Tenemos también una necesidad imperiosa de conectarnos mejor con nuestras audiencias y lectores, que requieren de la información como un gran insumo para tomar decisiones cotidianas o extraordinarias. Somos conscientes de que, en definitiva, esa es la esencia de nuestra profesión. Y también que, recíprocamente, la sociedad debe comprender que las y los periodistas, ya como cronistas, fotógrafos, camarógrafos, comentaristas o en la función que fuere, no son los propietarios de los medios de comunicación. Esto implica directamente que no son quienes deciden la línea editorial del medio ni lo que se cubre o no, lo que se informa o no. Esta falta de diferenciación es el nudo de muchas confusiones en la opinión pública, que intentamos superar.
Las periodistas y los periodistas somos trabajadores de prensa, acentuamos en esta reflexión el sujeto de trabajadores porque como tales nos desempeñamos y por lo que ganamos un salario. Son nuestros empleadores los que asignan las tareas periodísticas y fijan las conductas editoriales de sus medios.

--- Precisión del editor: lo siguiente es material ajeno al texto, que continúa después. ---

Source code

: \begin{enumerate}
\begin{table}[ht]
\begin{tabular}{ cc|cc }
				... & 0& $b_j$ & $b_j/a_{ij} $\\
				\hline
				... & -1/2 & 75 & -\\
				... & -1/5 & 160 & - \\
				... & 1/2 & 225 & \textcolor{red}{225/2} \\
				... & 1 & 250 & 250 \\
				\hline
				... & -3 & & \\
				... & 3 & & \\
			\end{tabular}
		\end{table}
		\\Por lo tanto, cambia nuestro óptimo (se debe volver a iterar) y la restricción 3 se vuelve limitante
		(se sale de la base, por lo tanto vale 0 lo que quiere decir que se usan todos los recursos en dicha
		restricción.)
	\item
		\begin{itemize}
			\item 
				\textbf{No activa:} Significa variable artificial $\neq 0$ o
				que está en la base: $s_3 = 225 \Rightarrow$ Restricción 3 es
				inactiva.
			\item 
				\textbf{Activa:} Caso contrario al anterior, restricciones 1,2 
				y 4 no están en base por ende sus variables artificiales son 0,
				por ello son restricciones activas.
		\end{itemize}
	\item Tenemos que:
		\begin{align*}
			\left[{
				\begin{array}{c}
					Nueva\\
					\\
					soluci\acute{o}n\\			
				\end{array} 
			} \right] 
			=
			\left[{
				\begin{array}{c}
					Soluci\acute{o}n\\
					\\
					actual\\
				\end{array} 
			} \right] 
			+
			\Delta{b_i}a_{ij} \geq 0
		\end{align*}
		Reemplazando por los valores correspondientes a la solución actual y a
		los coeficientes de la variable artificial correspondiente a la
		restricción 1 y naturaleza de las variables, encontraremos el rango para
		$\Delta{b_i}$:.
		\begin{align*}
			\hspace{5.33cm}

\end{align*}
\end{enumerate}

Como periodistas somos los primeros en defender el trabajo periodístico. Nos importa nuestro oficio porque sabemos que la información es una materia sensible que suele incomodar a los poderes económicos y a los poderes políticos -en todos sus estamentos: nacional, provincial y municipal- y en consecuencia las presiones se hacen notar como censura, imposición o como autocensura. Y esa suele convertirse en una batalla, a veces silenciosa, pero batalla al fin por poder ejercer con dignidad nuestra profesión.
Reafirmamos que la comunicación como trabajo periodístico es nuestro patrimonio, y por carácter transitivo lo es de toda la sociedad, de las instituciones que la integran -cada día más degradadas-, de las organizaciones libres y de las y los habitantes de nuestra provincia cualquiera sea su condición. Y como todo patrimonio hay que resguardarlo, preservarlo, mejorarlo. Ese es nuestro propósito: honrar la verdad, contar lo que pasa, lo que les sucede a nuestras/os compatriotas, sin que intereses de otro orden interfieran en esta trama.
Establecer este diálogo ayuda a entender mejor nuestra profesión, a corregir errores, a profundizar en lo esencial. Una sociedad con información verdadera, elaborada con principios éticos, con perspectiva de género, con igualdad y diversidad, puede transformar la realidad en vista de una vida mejor.
Con todo lo dicho, hoy es nuestro día y saludamos con orgullo a las compañeras y los compañeros periodistas, renovando el impulso para luchar en unidad por todo lo que falta y por la plena vigencia de los derechos colectivos, en primer lugar nuestro estatuto.